→ Collected data entries:
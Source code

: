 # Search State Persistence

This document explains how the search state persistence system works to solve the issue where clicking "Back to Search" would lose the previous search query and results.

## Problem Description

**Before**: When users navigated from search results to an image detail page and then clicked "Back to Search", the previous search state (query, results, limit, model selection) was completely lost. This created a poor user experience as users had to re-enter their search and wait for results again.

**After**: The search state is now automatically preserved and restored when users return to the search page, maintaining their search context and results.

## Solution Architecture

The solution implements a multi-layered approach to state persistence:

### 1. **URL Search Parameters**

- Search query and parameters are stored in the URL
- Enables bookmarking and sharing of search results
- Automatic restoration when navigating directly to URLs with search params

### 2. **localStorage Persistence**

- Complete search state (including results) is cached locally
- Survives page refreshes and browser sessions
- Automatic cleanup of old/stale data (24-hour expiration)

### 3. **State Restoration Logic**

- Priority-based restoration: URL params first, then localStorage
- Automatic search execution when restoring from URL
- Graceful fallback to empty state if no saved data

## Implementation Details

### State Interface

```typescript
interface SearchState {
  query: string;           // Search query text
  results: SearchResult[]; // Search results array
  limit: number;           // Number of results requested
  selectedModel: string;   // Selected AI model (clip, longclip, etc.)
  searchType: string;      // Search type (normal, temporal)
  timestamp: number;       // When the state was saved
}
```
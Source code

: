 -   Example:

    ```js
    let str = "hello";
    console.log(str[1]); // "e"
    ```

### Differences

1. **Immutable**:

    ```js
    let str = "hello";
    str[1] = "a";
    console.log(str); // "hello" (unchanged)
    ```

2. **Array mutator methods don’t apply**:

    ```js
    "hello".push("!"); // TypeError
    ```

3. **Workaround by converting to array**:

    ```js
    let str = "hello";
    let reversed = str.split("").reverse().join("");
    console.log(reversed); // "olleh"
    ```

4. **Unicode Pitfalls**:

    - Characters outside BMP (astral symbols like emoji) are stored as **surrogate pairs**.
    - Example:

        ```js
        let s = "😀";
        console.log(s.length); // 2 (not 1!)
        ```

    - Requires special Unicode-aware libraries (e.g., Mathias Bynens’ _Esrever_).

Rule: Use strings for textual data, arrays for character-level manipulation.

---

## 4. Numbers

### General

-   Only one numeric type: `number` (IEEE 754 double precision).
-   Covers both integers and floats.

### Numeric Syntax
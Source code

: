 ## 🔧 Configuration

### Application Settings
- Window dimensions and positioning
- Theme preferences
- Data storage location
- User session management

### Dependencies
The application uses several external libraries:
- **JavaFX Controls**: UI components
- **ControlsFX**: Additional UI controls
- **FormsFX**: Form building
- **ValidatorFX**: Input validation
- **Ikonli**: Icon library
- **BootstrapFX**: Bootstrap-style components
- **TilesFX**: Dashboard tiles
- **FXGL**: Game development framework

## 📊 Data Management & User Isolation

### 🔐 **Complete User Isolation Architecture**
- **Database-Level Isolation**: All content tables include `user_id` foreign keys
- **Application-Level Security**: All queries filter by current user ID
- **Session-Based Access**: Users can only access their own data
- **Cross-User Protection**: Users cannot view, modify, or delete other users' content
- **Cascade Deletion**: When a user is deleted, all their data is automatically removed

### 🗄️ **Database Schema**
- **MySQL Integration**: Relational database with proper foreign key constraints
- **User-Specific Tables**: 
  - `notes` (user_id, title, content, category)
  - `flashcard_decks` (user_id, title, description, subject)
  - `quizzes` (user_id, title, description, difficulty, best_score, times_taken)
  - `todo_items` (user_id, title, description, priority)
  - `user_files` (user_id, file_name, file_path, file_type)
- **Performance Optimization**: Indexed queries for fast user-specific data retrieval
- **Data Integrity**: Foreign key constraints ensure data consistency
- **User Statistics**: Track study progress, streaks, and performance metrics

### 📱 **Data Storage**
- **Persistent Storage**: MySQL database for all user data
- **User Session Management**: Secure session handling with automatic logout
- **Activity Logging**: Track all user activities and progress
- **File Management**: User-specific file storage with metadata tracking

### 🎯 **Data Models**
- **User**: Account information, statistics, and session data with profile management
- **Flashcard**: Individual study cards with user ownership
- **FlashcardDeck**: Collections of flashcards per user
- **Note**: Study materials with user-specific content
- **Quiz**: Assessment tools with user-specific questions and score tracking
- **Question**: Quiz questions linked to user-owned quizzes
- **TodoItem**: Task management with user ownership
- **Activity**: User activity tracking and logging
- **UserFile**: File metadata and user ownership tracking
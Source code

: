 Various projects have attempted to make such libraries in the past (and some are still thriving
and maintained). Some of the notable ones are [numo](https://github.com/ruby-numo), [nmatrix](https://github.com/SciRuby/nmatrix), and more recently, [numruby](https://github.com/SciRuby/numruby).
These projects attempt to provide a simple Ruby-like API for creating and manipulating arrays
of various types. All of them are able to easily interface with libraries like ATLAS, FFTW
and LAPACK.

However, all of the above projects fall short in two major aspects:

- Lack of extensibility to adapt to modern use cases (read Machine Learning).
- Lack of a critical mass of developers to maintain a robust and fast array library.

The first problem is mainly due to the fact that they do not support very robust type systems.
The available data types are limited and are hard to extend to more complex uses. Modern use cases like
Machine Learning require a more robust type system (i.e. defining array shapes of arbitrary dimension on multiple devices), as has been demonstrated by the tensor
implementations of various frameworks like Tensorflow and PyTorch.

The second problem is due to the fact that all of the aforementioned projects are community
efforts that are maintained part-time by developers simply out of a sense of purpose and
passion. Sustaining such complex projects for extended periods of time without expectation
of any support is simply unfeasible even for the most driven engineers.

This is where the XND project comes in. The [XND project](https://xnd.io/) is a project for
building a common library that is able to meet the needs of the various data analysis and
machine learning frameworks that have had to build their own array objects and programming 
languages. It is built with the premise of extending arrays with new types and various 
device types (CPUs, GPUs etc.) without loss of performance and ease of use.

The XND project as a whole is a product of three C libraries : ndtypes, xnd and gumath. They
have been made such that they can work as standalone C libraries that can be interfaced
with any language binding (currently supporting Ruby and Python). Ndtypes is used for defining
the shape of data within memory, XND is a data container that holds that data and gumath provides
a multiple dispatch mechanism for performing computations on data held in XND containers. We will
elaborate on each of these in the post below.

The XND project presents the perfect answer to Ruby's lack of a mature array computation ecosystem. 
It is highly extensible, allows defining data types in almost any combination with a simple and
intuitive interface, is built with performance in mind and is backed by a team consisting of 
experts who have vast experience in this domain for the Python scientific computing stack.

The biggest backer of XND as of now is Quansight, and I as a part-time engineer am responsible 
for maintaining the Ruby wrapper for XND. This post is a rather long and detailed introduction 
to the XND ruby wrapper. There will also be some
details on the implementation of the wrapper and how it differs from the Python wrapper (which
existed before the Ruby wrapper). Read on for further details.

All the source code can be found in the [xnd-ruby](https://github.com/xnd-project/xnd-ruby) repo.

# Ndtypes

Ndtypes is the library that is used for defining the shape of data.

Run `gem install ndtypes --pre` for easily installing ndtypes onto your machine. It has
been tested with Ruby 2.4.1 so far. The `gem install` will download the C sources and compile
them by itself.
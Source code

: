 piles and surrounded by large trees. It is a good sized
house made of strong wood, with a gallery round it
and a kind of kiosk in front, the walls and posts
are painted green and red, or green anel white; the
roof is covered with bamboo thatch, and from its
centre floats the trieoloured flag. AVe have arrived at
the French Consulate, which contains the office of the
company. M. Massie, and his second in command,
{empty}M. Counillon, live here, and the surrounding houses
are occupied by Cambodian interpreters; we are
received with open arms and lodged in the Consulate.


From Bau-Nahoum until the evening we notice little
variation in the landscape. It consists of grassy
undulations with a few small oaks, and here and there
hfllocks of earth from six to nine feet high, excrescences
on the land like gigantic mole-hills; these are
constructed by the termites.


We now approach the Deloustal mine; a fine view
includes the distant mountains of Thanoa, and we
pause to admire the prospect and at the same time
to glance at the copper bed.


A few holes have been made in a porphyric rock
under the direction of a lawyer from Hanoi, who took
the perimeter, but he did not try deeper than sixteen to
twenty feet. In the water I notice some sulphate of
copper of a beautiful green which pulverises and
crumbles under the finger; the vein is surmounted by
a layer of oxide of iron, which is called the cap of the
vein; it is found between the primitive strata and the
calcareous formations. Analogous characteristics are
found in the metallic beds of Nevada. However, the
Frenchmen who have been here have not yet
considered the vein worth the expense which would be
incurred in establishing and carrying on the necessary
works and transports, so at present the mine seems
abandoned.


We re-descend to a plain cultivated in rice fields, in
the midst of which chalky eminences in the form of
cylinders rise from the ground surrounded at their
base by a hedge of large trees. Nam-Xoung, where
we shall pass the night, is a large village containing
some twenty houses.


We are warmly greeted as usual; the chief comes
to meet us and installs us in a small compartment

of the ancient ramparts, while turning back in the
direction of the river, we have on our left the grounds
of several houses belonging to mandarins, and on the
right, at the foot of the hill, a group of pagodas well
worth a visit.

→ What to work on:
Nothing beyond the line containing "## Problem Description" is to be output; the lines above, from the first one onward to that line, are to be transcribed exactly.

→ Solution to this problem:
Source code

: # Search State Persistence

This document explains how the search state persistence system works to solve the issue where clicking "Back to Search" would lose the previous search query and results.

## Problem Description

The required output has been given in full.